What the task requires — All entries should be copied exactly, none left out.

Collected data
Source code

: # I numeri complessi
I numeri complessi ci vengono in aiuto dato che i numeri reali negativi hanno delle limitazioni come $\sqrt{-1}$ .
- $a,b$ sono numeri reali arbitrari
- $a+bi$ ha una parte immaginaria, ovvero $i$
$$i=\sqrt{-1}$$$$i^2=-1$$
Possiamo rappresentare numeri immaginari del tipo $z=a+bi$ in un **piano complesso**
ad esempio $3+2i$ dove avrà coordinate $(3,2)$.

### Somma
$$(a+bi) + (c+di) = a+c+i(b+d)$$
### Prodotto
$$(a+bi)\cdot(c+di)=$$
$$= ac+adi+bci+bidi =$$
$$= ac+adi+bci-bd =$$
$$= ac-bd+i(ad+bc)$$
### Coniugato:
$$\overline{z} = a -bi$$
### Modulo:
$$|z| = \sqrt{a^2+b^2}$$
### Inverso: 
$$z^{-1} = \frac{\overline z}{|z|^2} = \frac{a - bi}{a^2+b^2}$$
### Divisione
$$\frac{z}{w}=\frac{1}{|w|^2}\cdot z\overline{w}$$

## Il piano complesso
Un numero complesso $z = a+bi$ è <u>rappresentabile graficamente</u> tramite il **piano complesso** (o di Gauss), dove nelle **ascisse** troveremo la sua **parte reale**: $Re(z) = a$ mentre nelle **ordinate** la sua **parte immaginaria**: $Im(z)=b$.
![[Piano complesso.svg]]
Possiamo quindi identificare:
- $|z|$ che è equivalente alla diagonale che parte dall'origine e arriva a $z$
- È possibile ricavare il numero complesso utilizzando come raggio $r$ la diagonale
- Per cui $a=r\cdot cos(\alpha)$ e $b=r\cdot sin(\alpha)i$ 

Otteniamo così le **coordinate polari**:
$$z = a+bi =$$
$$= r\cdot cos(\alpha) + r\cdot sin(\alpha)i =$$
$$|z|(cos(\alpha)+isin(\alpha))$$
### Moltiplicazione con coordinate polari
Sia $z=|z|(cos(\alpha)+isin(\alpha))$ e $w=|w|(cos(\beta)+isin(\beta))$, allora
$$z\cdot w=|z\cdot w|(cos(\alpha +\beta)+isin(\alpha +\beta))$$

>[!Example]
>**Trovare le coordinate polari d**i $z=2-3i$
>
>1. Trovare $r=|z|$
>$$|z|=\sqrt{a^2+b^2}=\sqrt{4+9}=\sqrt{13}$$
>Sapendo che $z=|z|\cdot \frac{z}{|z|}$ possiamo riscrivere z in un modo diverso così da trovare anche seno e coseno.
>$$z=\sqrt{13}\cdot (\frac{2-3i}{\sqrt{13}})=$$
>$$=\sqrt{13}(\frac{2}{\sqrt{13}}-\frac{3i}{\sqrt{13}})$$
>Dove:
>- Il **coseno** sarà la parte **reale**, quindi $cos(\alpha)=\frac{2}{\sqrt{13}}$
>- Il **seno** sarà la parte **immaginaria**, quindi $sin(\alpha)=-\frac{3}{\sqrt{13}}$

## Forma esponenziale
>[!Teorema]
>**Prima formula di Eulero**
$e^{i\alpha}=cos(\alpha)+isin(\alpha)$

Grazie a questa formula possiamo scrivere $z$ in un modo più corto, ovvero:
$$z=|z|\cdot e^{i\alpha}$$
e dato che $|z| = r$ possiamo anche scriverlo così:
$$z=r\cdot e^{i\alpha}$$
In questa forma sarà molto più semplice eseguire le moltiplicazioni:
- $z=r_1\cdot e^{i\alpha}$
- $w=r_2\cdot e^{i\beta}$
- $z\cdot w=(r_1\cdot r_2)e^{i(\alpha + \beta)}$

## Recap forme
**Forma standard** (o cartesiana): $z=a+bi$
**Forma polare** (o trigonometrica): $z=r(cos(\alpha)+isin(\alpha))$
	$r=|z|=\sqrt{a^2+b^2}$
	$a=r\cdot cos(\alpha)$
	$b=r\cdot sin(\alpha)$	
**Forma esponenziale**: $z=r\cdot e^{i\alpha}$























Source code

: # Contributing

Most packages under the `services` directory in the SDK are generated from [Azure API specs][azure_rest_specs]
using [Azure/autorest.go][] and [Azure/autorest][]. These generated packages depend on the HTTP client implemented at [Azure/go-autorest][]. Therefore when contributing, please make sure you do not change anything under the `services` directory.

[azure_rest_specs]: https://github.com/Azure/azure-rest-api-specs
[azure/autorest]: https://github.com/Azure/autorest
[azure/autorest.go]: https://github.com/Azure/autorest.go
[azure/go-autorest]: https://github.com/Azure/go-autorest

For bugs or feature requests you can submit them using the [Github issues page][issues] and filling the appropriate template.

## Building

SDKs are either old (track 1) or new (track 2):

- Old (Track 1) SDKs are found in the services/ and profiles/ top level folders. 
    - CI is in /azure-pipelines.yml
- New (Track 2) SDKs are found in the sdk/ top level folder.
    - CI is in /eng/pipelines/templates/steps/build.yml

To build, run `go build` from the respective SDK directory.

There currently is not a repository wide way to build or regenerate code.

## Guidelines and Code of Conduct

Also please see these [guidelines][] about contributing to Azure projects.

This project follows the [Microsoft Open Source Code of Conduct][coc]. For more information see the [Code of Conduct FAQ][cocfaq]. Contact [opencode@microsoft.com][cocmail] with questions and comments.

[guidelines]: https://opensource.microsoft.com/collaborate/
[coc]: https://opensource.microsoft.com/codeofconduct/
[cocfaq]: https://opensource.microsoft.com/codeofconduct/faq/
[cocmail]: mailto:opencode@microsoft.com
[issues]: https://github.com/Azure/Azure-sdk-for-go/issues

Written solution —
Source code

: # I numeri complessi
I numeri complessi ci vengono in aiuto dato che i numeri reali negativi hanno delle limitazioni come $\sqrt{-1}$ .
- $a,b$ sono numeri reali arbitrari
- $a+bi$ ha una parte immaginaria, ovvero $i$
$$i=\sqrt{-1}$$$$i^2=-1$$
Possiamo rappresentare numeri immaginari del tipo $z=a+bi$ in un **piano complesso**
ad esempio $3+2i$ dove avrà coordinate $(3,2)$.

### Somma
$$(a+bi) + (c+di) = a+c+i(b+d)$$
### Prodotto
$$(a+bi)\cdot(c+di)=$$
$$= ac+adi+bci+bidi =$$
$$= ac+adi+bci-bd =$$
$$= ac-bd+i(ad+bc)$$
### Coniugato:
$$\overline{z} = a -bi$$
### Modulo:
$$|z| = \sqrt{a^2+b^2}$$
### Inverso: 
$$z^{-1} = \frac{\overline z}{|z|^2} = \frac{a - bi}{a^2+b^2}$$
### Divisione
$$\frac{z}{w}=\frac{1}{|w|^2}\cdot z\overline{w}$$

## Il piano complesso
Un numero complesso $z = a+bi$ è <u>rappresentabile graficamente</u> tramite il **piano complesso** (o di Gauss), dove nelle **ascisse** troveremo la sua **parte reale**: $Re(z) = a$ mentre nelle **ordinate** la sua **parte immaginaria**: $Im(z)=b$.
![[Piano complesso.svg]]
Possiamo quindi identificare:
- $|z|$ che è equivalente alla diagonale che parte dall'origine e arriva a $z$
- È possibile ricavare il numero complesso utilizzando come raggio $r$ la diagonale
- Per cui $a=r\cdot cos(\alpha)$ e $b=r\cdot sin(\alpha)i$ 

Otteniamo così le **coordinate polari**:
$$z = a+bi =$$
$$= r\cdot cos(\alpha) + r\cdot sin(\alpha)i =$$
$$|z|(cos(\alpha)+isin(\alpha))$$
### Moltiplicazione con coordinate polari
Sia $z=|z|(cos(\alpha)+isin(\alpha))$ e $w=|w|(cos(\beta)+isin(\beta))$, allora
$$z\cdot w=|z\cdot w|(cos(\alpha +\beta)+isin(\alpha +\beta))$$

>[!Example]
>**Trovare le coordinate polari d**i $z=2-3i$
>
>1. Trovare $r=|z|$
>$$|z|=\sqrt{a^2+b^2}=\sqrt{4+9}=\sqrt{13}$$
>Sapendo che $z=|z|\cdot \frac{z}{|z|}$ possiamo riscrivere z in un modo diverso così da trovare anche seno e coseno.
>$$z=\sqrt{13}\cdot (\frac{2-3i}{\sqrt{13}})=$$
>$$=\sqrt{13}(\frac{2}{\sqrt{13}}-\frac{3i}{\sqrt{13}})$$
>Dove:
>- Il **coseno** sarà la parte **reale**, quindi $cos(\alpha)=\frac{2}{\sqrt{13}}$
>- Il **seno** sarà la parte **immaginaria**, quindi $sin(\alpha)=-\frac{3}{\sqrt{13}}$

## Forma esponenziale
>[!Teorema]
>**Prima formula di Eulero**
$e^{i\alpha}=cos(\alpha)+isin(\alpha)$

Grazie a questa formula possiamo scrivere $z$ in un modo più corto, ovvero:
$$z=|z|\cdot e^{i\alpha}$$
e dato che $|z| = r$ possiamo anche scriverlo così:
$$z=r\cdot e^{i\alpha}$$
In questa forma sarà molto più semplice eseguire le moltiplicazioni:
- $z=r_1\cdot e^{i\alpha}$
- $w=r_2\cdot e^{i\beta}$
- $z\cdot w=(r_1\cdot r_2)e^{i(\alpha + \beta)}$

## Recap forme
**Forma standard** (o cartesiana): $z=a+bi$
**Forma polare** (o trigonometrica): $z=r(cos(\alpha)+isin(\alpha))$
	$r=|z|=\sqrt{a^2+b^2}$
	$a=r\cdot cos(\alpha)$
	$b=r\cdot sin(\alpha)$	
**Forma esponenziale**: $z=r\cdot e^{i\alpha}$























Source code

: # Contributing

Most packages under the `services` directory in the SDK are generated from [Azure API specs][azure_rest_specs]
using [Azure/autorest.go][] and [Azure/autorest][]. These generated packages depend on the HTTP client implemented at [Azure/go-autorest][]. Therefore when contributing, please make sure you do not change anything under the `services` directory.

[azure_rest_specs]: https://github.com/Azure/azure-rest-api-specs
[azure/autorest]: https://github.com/Azure/autorest
[azure/autorest.go]: https://github.com/Azure/autorest.go
[azure/go-autorest]: https://github.com/Azure/go-autorest

For bugs or feature requests you can submit them using the [Github issues page][issues] and filling the appropriate template.

## Building

SDKs are either old (track 1) or new (track 2):

- Old (Track 1) SDKs are found in the services/ and profiles/ top level folders. 
    - CI is in /azure-pipelines.yml
- New (Track 2) SDKs are found in the sdk/ top level folder.
    - CI is in /eng/pipelines/templates/steps/build.yml

To build, run `go build` from the respective SDK directory.

There currently is not a repository wide way to build or regenerate code.

## Guidelines and Code of Conduct

Also please see these [guidelines][] about contributing to Azure projects.

This project follows the [Microsoft Open Source Code of Conduct][coc]. For more information see the [Code of Conduct FAQ][cocfaq]. Contact [opencode@microsoft.com][cocmail] with questions and comments.

[guidelines]: https://opensource.microsoft.com/collaborate/
[coc]: https://opensource.microsoft.com/codeofconduct/
[cocfaq]: https://opensource.microsoft.com/codeofconduct/faq/
[cocmail]: mailto:opencode@microsoft.com
[issues]: https://github.com/Azure/Azure-sdk-for-go/issues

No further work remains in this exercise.